In its latest Generation Adequacy Report, Eskom has projected a grim outlook for much of 2024 and early 2025, characterised by escalating demand and persistently high levels of unplanned load-shedding, posing a significant threat to the system’s overall stability.

For 2024, Eskom predicts electricity shortfalls surpassing 4 000 megawatts in most scenarios, which will mean rolling blackouts are needed.

There is widespread criticism for the party and the minister of mineral resources and energy, Gwede Mantashe, and ANC secretary general Fikile Mbalula, who gave promising statements about load-shedding ending by December, which didn’t happen. 

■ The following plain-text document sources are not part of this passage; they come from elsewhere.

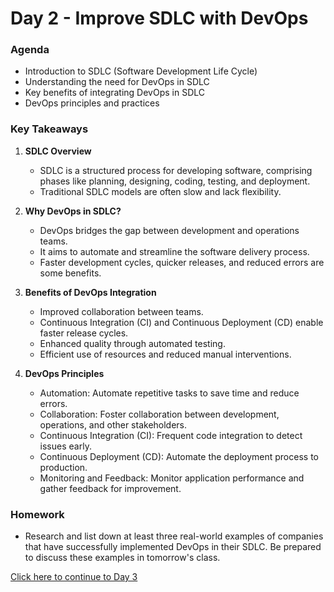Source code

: # Day 2 - Improve SDLC with DevOps

### Agenda
- Introduction to SDLC (Software Development Life Cycle)
- Understanding the need for DevOps in SDLC
- Key benefits of integrating DevOps in SDLC
- DevOps principles and practices

### Key Takeaways
1. **SDLC Overview**
   - SDLC is a structured process for developing software, comprising phases like planning, designing, coding, testing, and deployment.
   - Traditional SDLC models are often slow and lack flexibility.

2. **Why DevOps in SDLC?**
   - DevOps bridges the gap between development and operations teams.
   - It aims to automate and streamline the software delivery process.
   - Faster development cycles, quicker releases, and reduced errors are some benefits.

3. **Benefits of DevOps Integration**
   - Improved collaboration between teams.
   - Continuous Integration (CI) and Continuous Deployment (CD) enable faster release cycles.
   - Enhanced quality through automated testing.
   - Efficient use of resources and reduced manual interventions.

4. **DevOps Principles**
   - Automation: Automate repetitive tasks to save time and reduce errors.
   - Collaboration: Foster collaboration between development, operations, and other stakeholders.
   - Continuous Integration (CI): Frequent code integration to detect issues early.
   - Continuous Deployment (CD): Automate the deployment process to production.
   - Monitoring and Feedback: Monitor application performance and gather feedback for improvement.

### Homework
- Research and list down at least three real-world examples of companies that have successfully implemented DevOps in their SDLC. Be prepared to discuss these examples in tomorrow's class.

[Click here to continue to Day 3](/Day%203/) <!-- Update with Day 10 link when available -->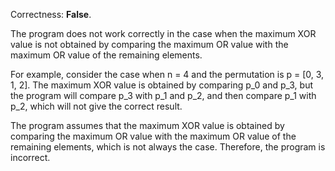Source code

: Correctness: **False**.

The program does not work correctly in the case when the maximum XOR value is not obtained by comparing the maximum OR value with the maximum OR value of the remaining elements. 

For example, consider the case when n = 4 and the permutation is p = [0, 3, 1, 2]. The maximum XOR value is obtained by comparing p_0 and p_3, but the program will compare p_3 with p_1 and p_2, and then compare p_1 with p_2, which will not give the correct result.

The program assumes that the maximum XOR value is obtained by comparing the maximum OR value with the maximum OR value of the remaining elements, which is not always the case. Therefore, the program is incorrect.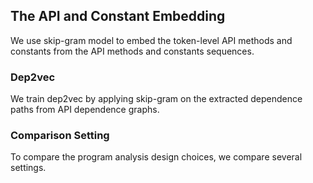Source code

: ## The API and Constant Embedding
We use skip-gram model to embed the token-level API methods and constants from the API methods and constants sequences.

### Dep2vec
We train dep2vec by applying skip-gram on the extracted dependence paths from API dependence graphs.

### Comparison Setting
To compare the program analysis design choices, we compare several settings.


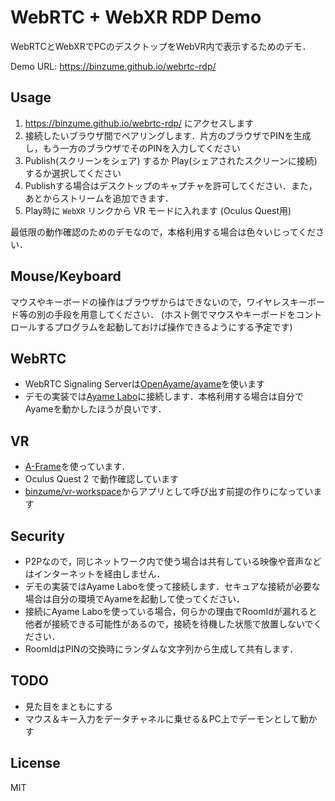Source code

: # WebRTC + WebXR RDP Demo

WebRTCとWebXRでPCのデスクトップをWebVR内で表示するためのデモ．

Demo URL: https://binzume.github.io/webrtc-rdp/

## Usage

1. https://binzume.github.io/webrtc-rdp/ にアクセスします
2. 接続したいブラウザ間でペアリングします．片方のブラウザでPINを生成し，もう一方のブラウザでそのPINを入力してください
3. Publish(スクリーンをシェア) するか Play(シェアされたスクリーンに接続) するか選択してください
4. Publishする場合はデスクトップのキャプチャを許可してください．また，あとからストリームを追加できます．
5. Play時に `WebXR` リンクから VR モードに入れます (Oculus Quest用)

最低限の動作確認のためのデモなので，本格利用する場合は色々いじってください．

## Mouse/Keyboard

マウスやキーボードの操作はブラウザからはできないので，ワイヤレスキーボード等の別の手段を用意してください．
(ホスト側でマウスやキーボードをコントロールするプログラムを起動しておけば操作できるようにする予定です)

## WebRTC

- WebRTC Signaling Serverは[OpenAyame/ayame](https://github.com/OpenAyame/ayame)を使います
- デモの実装では[Ayame Labo](https://ayame-labo.shiguredo.jp/)に接続します．本格利用する場合は自分でAyameを動かしたほうが良いです．

## VR

- [A-Frame](https://aframe.io/)を使っています．
- Oculus Quest 2 で動作確認しています
- [binzume/vr-workspace](https://github.com/binzume/vr-workspace)からアプリとして呼び出す前提の作りになっています

## Security

- P2Pなので，同じネットワーク内で使う場合は共有している映像や音声などはインターネットを経由しません．
- デモの実装ではAyame Laboを使って接続します．セキュアな接続が必要な場合は自分の環境でAyameを起動して使ってください．
- 接続にAyame Laboを使っている場合，何らかの理由でRoomIdが漏れると他者が接続できる可能性があるので，接続を待機した状態で放置しないでください．
- RoomIdはPINの交換時にランダムな文字列から生成して共有します．

## TODO

- 見た目をまともにする
- マウス＆キー入力をデータチャネルに乗せる＆PC上でデーモンとして動かす

## License

MIT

The Democratic Alliance (DA) has criticised the ANC for failing to end load-shedding. DA shadow minister of electricity, Samantha Graham-Maré, said in September in parliament that electricity minister Kgosientsho Ramokgopa’s short term in the portfolio had seen the worst load-shedding period since 2013.

She added that Ramokgopa lied to South Africans that “a turning point in the power crisis had been reached” and “load-shedding won’t be rising to higher levels”.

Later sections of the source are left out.